New World PCS
- New World Mobility logo
- Native name: 新世界流動電話有限公司
- Company type: subsidiary
- Industry: Mobile communication
- Founded: 16 February 1995 in British Hong Kong
- Defunct: 2008
- Fate: merged with sister company
- Successor: CSL Limited
- Headquarters: Hong Kong SAR, China
- Area served: Hong Kong
- Brands: New World Mobility
- Parent: CSL New World Mobility
- Website: http://www.nwmobility.com;

= New World PCS =

Mobile network operator (MNO) of Hong Kong

New World PCS Limited (abb. NWPCS) was a mobile network operator (MNO) of Hong Kong.

==History==

New World PCS Limited was a subsidiary of New World Development that was incorporated on 16 February 1995. In 1997 the brand New World Mobility was launched.

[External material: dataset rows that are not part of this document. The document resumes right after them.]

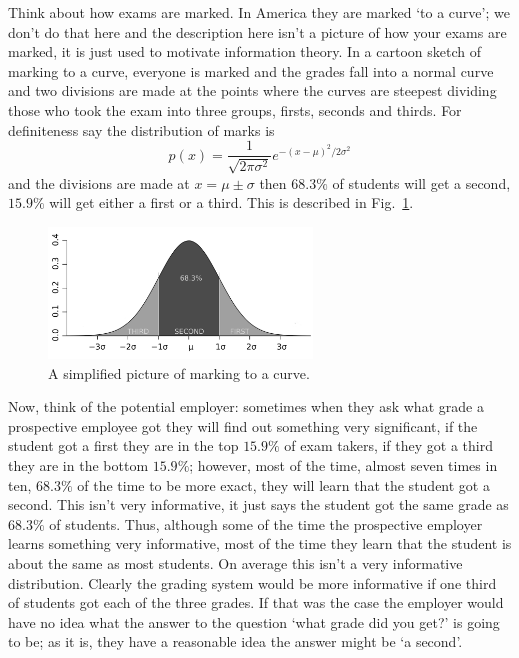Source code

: \documentclass[12pt]{article}
\begin{document}
Think about how exams are marked. In America they are marked \lq{}to a
curve\rq{}; we don't do that here and the description here isn't a
picture of how your exams are marked, it is just used to motivate
information theory. In a cartoon sketch of marking to a curve,
everyone is marked and the grades fall into a normal curve and two
divisions are made at the points where the curves are steepest
dividing those who took the exam into three groups, firsts, seconds
and thirds. For definiteness say the distribution of marks is 
\begin{equation}
p(x)=\frac{1}{\sqrt{2\pi\sigma^2}}e^{-(x-\mu)^2/2\sigma^2}
\end{equation}
and the divisions are made at $x=\mu\pm\sigma$ then $68.3\%$ of
students will get a second, $15.9\%$ will get either a first or a
third. This is described in Fig.~\ref{fig_marking_to_a_curve}.

\begin{figure}
\begin{center}
\includegraphics[width=7cm]{marked_to_curve_gs.png}
\end{center}
\caption{A simplified picture of marking to a curve.\label{fig_marking_to_a_curve}}
\end{figure}

Now, think of the potential employer: sometimes when they ask what
grade a prospective employee got they will find out something very
significant, if the student got a first they are in the top $15.9\%$
of exam takers, if they got a third they are in the bottom $15.9\%$;
however, most of the time, almost seven times in ten, $68.3\%$ of the
time to be more exact, they will learn that the student got a
second. This isn't very informative, it just says the student got the
same grade as $68.3\%$ of students. Thus, although some of the time
the prospective employer learns something very informative, most of
the time they learn that the student is about the same as most
students. On average this isn't a very informative
distribution. Clearly the grading system would be more informative if
one third of students got each of the three grades. If that was the
case the employer would have no idea what the answer to the question
\lq{}what grade did you get?\rq{} is going to be; as it is, they have
a reasonable idea the answer might be \lq{}a second\rq{}.
\end{document}
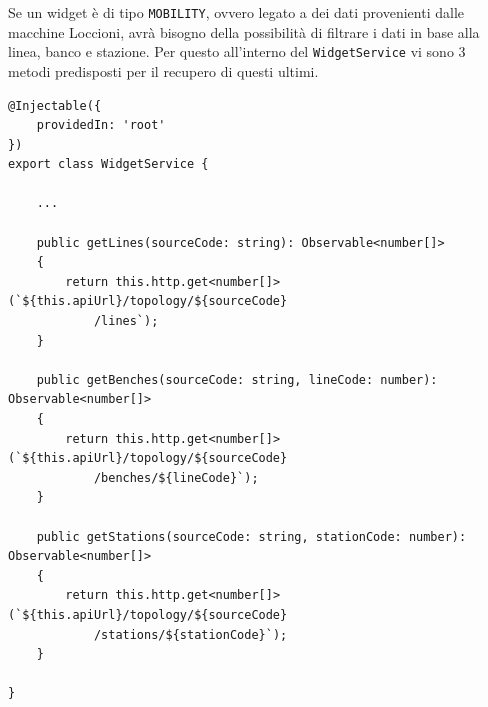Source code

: Se un widget è di tipo \verb|MOBILITY|, ovvero legato a dei dati provenienti dalle macchine Loccioni, avrà bisogno della possibilità di filtrare i dati in base alla linea, banco e stazione. Per questo all'interno del \verb|WidgetService| vi sono 3 metodi predisposti per il recupero di questi ultimi.\\
\begin{lstlisting}[caption={Metodi per recuperare linee, banchi e stazioni all'interno della classe WidgetService}, style=javaScriptCode]
@Injectable({
    providedIn: 'root'
})
export class WidgetService {

    ...
        
    public getLines(sourceCode: string): Observable<number[]> 
    {
        return this.http.get<number[]>(`${this.apiUrl}/topology/${sourceCode}
            /lines`);
    }

    public getBenches(sourceCode: string, lineCode: number): Observable<number[]> 
    {
        return this.http.get<number[]>(`${this.apiUrl}/topology/${sourceCode}
            /benches/${lineCode}`);
    }

    public getStations(sourceCode: string, stationCode: number): Observable<number[]> 
    {
        return this.http.get<number[]>(`${this.apiUrl}/topology/${sourceCode}
            /stations/${stationCode}`);
    }

}
\end{lstlisting}

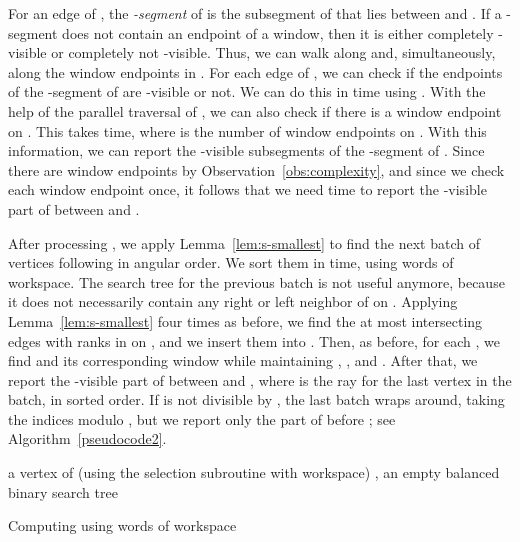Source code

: \documentclass[11pt, a4paper]{article}
\newenvironment{alg}{
  \begin{algorithm}[htbp]
    \DontPrintSemicolon
    \SetKwInput{KwIn}{input}
    \SetKwInput{KwOut}{output}
  }{\end{algorithm}}
\begin{document}
For an edge  of , the 
\emph{-segment} of  is the subsegment of  that lies between
 and . If a -segment does not contain an endpoint 
of a window, then it is either completely -visible or completely 
not -visible. 
Thus, we can walk along  and, simultaneously, along the 
window endpoints in . For each edge  of , we 
can check if the endpoints of the -segment of  are -visible
or not. We can do this in  time using . With the help 
of the parallel traversal of , we can also check 
if there is a window endpoint on . This takes  
time, where  is the number of window endpoints on . With 
this information, we can report the -visible subsegments of 
the -segment of . Since there are  window 
endpoints by Observation~\ref{obs:complexity},
and since we check each window endpoint once,
it follows that we need  time
to report the -visible part of  between  and 
.

After processing , we apply 
Lemma~\ref{lem:s-smallest} to find the next batch of  
vertices following  in angular order. We sort them in 
 time, using  words of workspace. The search tree 
 for the previous
batch is not useful anymore, because it does not necessarily contain 
any right or left neighbor of  on . Applying 
Lemma~\ref{lem:s-smallest} four times as before, we find the at most 
 intersecting edges with ranks in 
on , and we insert them into . 
Then, as before, for each , we find  and 
its corresponding window while maintaining , , and . 
After that, we report the -visible part of  between
 and , where  is the ray for the last vertex 
in the batch, in sorted order. If  is not divisible by ,
the last batch wraps around, taking the indices modulo , 
but we report only the part of  before ; 
see Algorithm~\ref{pseudocode2}. 

\begin{alg}
  a vertex of \;
  (using the selection subroutine with  workspace)\;
 ,  an empty balanced binary search tree\;
 \;
 
 \caption{Computing  using  words of workspace}\label{pseudocode2}
\end{alg}
\end{document}
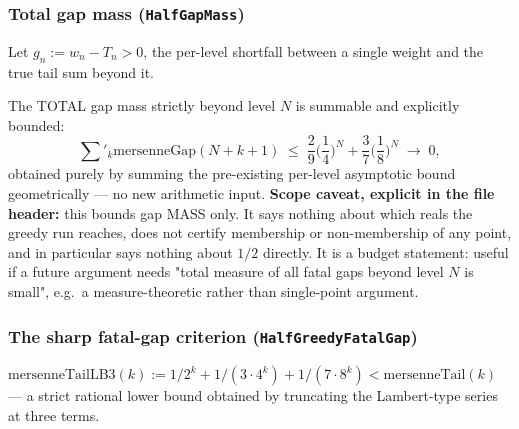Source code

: \subsubsection*{Total gap mass (\texttt{HalfGapMass})}

\begin{defn}
Let $g_n:=w_n-T_n>0$, the
per-level shortfall between a single weight and the true tail sum beyond it.
\par\noindent{}    
\end{defn}

\begin{thm}
The TOTAL gap mass strictly beyond level $N$ is summable and explicitly bounded:
\[
\sum\nolimits'_{k} \mathrm{mersenneGap}(N+k+1) \;\le\; \frac29\Big(\frac14\Big)^N + \frac37\Big(\frac18\Big)^N \;\longrightarrow\; 0,
\]
obtained purely by summing the pre-existing per-level asymptotic bound geometrically — no new
arithmetic input. \textbf{Scope caveat, explicit in the file header:} this bounds gap MASS only.
It says nothing about which reals the greedy run reaches, does not certify membership or
non-membership of any point, and in particular says nothing about $1/2$ directly. It is a
budget statement: useful if a future argument needs "total measure of all fatal gaps beyond
level $N$ is small", e.g.\ a measure-theoretic rather than single-point argument.
\par\noindent{}      
\end{thm}

\subsubsection*{The sharp fatal-gap criterion (\texttt{HalfGreedyFatalGap})}

\begin{defn}
$\mathrm{mersenneTailLB3}(k) := 1/2^k + 1/(3\cdot4^k) + 1/(7\cdot8^k) < \mathrm{mersenneTail}(k)$
— a strict rational lower bound obtained by truncating the Lambert-type series at three terms.
\par\noindent{}     
\end{defn}

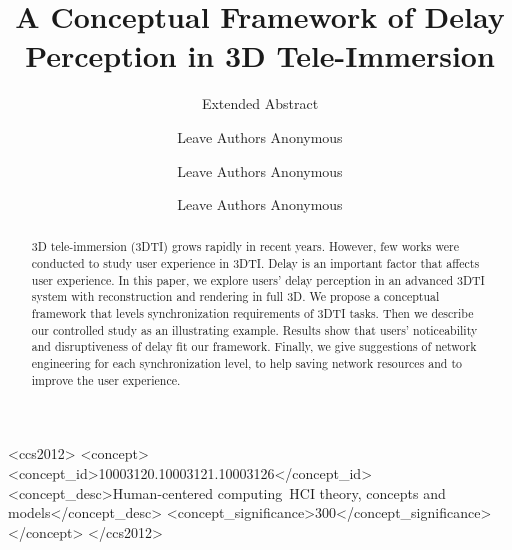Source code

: \documentclass[sigchi, review]{acmart}
\begin{document}
\begin{CJK*}{UTF8}{gbsn}

\title{A Conceptual Framework of Delay Perception in 3D Tele-Immersion}

\subtitle{Extended Abstract}

\author{Leave Authors Anonymous}

\author{Leave Authors Anonymous}

\author{Leave Authors Anonymous}

\renewcommand{\shortauthors}{B. Trovato et al.}

\begin{abstract}

3D tele-immersion (3DTI) grows rapidly in recent years. However, few works were conducted to study user experience in 3DTI. Delay is an important factor that affects user experience. In this paper, we explore users' delay perception in an advanced 3DTI system with reconstruction and rendering in full 3D. We propose a conceptual framework that levels synchronization requirements of 3DTI tasks. Then we describe our controlled study as an illustrating example. Results show that users' noticeability and disruptiveness of delay fit our framework. Finally, we give suggestions of network engineering for each synchronization level, to help saving network resources and to improve the user experience.

\end{abstract}

%
%
\begin{CCSXML}
<ccs2012>
<concept>
<concept_id>10003120.10003121.10003126</concept_id>
<concept_desc>Human-centered computing~HCI theory, concepts and models</concept_desc>
<concept_significance>300</concept_significance>
</concept>
</ccs2012>
\end{CCSXML}



\end{CJK*}
\end{document}
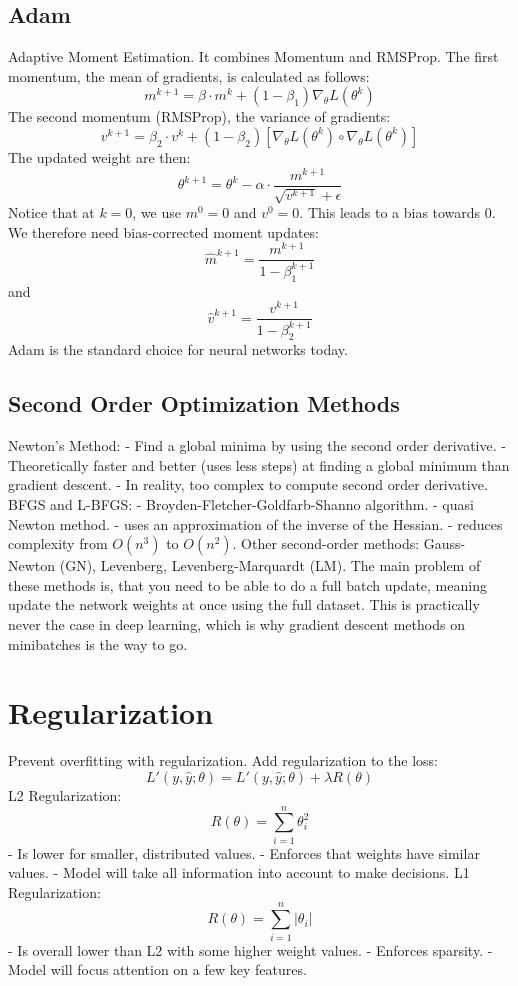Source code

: \documentclass{scrartcl}
\begin{document}
\subsection*{Adam}
Adaptive Moment Estimation.
It combines Momentum and RMSProp.
The first momentum, the mean of gradients, is calculated as follows:
$$m^{k+1} = \beta \cdot m^k + (1 - \beta_1) \nabla_\theta L(\theta^k)$$
The second momentum (RMSProp), the variance of gradients:
$$v^{k+1} = \beta_2 \cdot v^k + (1-\beta_2)[\nabla_\theta L(\theta^k) \circ \nabla_\theta L(\theta^k)]$$
The updated weight are then:
$$\theta^{k+1} = \theta^k - \alpha \cdot \frac{m^{k+1}}{\sqrt{v^{k+1}} + \epsilon}$$
Notice that at $k = 0$, we use $m^0 = 0$ and $v^0 = 0$. This leads to a bias towards 0. We therefore need bias-corrected moment updates:
$$\hat{m}^{k+1} = \frac{m^{k+1}}{1 - \beta_1^{k+1}}$$
and
$$\hat{v}^{k+1} = \frac{v^{k+1}}{1 - \beta_2^{k+1}}$$
Adam is the standard choice for neural networks today.

\subsection*{Second Order Optimization Methods}
Newton's Method:
- Find a global minima by using the second order derivative.
- Theoretically faster and better (uses less steps) at finding a global minimum than gradient descent.
- In reality, too complex to compute second order derivative.
BFGS and L-BFGS:
- Broyden-Fletcher-Goldfarb-Shanno algorithm.
- quasi Newton method.
- uses an approximation of the inverse of the Hessian.
- reduces complexity from $O(n^3)$ to $O(n^2)$.
Other second-order methods: Gauss-Newton (GN), Levenberg, Levenberg-Marquardt (LM).
The main problem of these methods is, that you need to be able to do a full batch update, meaning update the network weights at once using the full dataset. This is practically never the case in deep learning, which is why gradient descent methods on minibatches is the way to go.


\section*{Regularization}
Prevent overfitting with regularization.
Add regularization to the loss:
$$L'(y, \hat{y}; \theta) = L'(y, \hat{y}; \theta) + \lambda R(\theta)$$
L2 Regularization:
$$R(\theta) = \sum_{i=1}^{n} \theta^2_i$$
- Is lower for smaller, distributed values.
- Enforces that weights have similar values.
- Model will take all information into account to make decisions.
L1 Regularization:
$$R(\theta) = \sum_{i=1}^{n} |\theta_i|$$
- Is overall lower than L2 with some higher weight values.
- Enforces sparsity.
- Model will focus attention on a few key features.
\end{document}
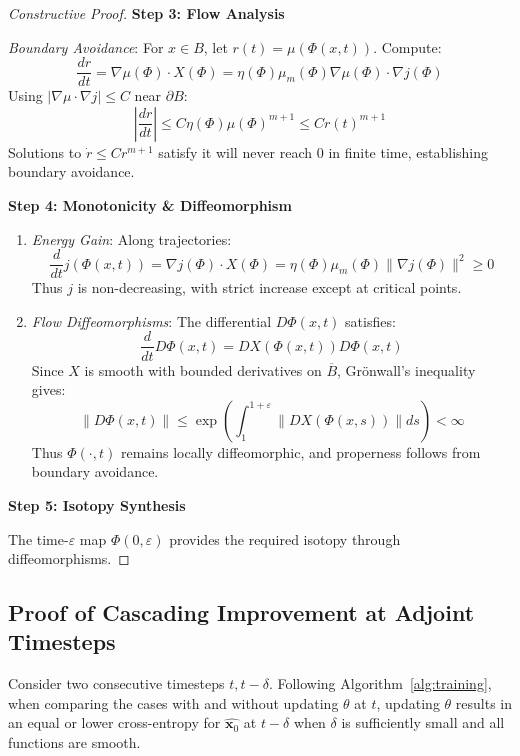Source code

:\begin{proof}[Constructive Proof]
\textbf{Step 3: Flow Analysis}

\textit{Boundary Avoidance}: For \( x \in B \), let \( r(t) = \mu(\Phi(x,t)) \). Compute:
\[
\frac{dr}{dt} = \nabla \mu(\Phi) \cdot X(\Phi) = \eta(\Phi)\mu_m(\Phi)\nabla \mu(\Phi) \cdot \nabla j(\Phi)
\]
    Using \( |\nabla \mu \cdot \nabla j| \leq C \) near \( \partial B \):
\[
\left|\frac{dr}{dt}\right| \leq C\eta(\Phi)\mu(\Phi)^{m+1} \leq Cr(t)^{m+1}
\]
Solutions to \( \dot{r} \leq Cr^{m+1} \) satisfy it will never reach 0 in finite time, establishing boundary avoidance.


\textbf{Step 4: Monotonicity \& Diffeomorphism}

\begin{enumerate}
\item \textit{Energy Gain}: Along trajectories:
\[
\frac{d}{dt}j(\Phi(x,t)) = \nabla j(\Phi) \cdot X(\Phi) = \eta(\Phi)\mu_m(\Phi)\|\nabla j(\Phi)\|^2 \geq 0
\]
Thus \( j \) is non-decreasing, with strict increase except at critical points.

\item \textit{Flow Diffeomorphisms}: The differential \( D\Phi(x,t) \) satisfies:
\[
\frac{d}{dt}D\Phi(x,t) = DX(\Phi(x,t))D\Phi(x,t)
\]
Since \( X \) is smooth with bounded derivatives on \( \overline{B} \), Grönwall's inequality gives:
\[
\|D\Phi(x,t) \| \leq \exp\left(\int_1^{1+\varepsilon} \|DX(\Phi(x,s))\| ds\right) < \infty
\]
Thus \( \Phi(\cdot,t) \) remains locally diffeomorphic, and properness follows from boundary avoidance.
\end{enumerate}

\textbf{Step 5: Isotopy Synthesis}

The time-\( \varepsilon \) map \( \Phi(0,\varepsilon) \) provides the required isotopy through diffeomorphisms.
\end{proof}
\subsection{Proof of Cascading Improvement at Adjoint Timesteps}
\label{proof cascading improvement}
\begin{proposition}
\label{cascading_improvement_proof}

Consider two consecutive timesteps  $t, t - \delta$. Following Algorithm~\ref{alg:training}, when comparing the cases with and without updating  $\theta$  at  $t$, updating  $\theta$  results in an equal or lower cross-entropy for  $\widehat{\mathbf{x}_0}$ at $t-\delta$ when  $\delta$  is sufficiently small and all functions are smooth.
\end{proposition}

In 2004 New World Development started to own the MNO via another listed intermediate holding company New World Mobile Holdings. Previously, New World PCS Holdings, the direct parent company of New World PCS, as well as New World Telecommunications, were sister companies that under the same direct parent company New World Telephone Holdings, which in turn it was owned by New World Development.

In 2006, NWPCS merged with Hong Kong CSL to form CSL New World Mobility, an intermediate holding company that was owned by Telstra (76.4%) and New World Development (23.6%). It is no longer the direct subsidiary of New World Mobile Holdings Limited and New World Development.

In 2008 New World PCS Limited was renamed to CSL Limited, with the old CSL (Hong Kong CSL Limited) became its subsidiary. However, the brand New World Mobility was still used by the group in the same year (used by New World Mobility Limited, a joint venture of CSL Limited), which eventually became Sun Mobile in 2014.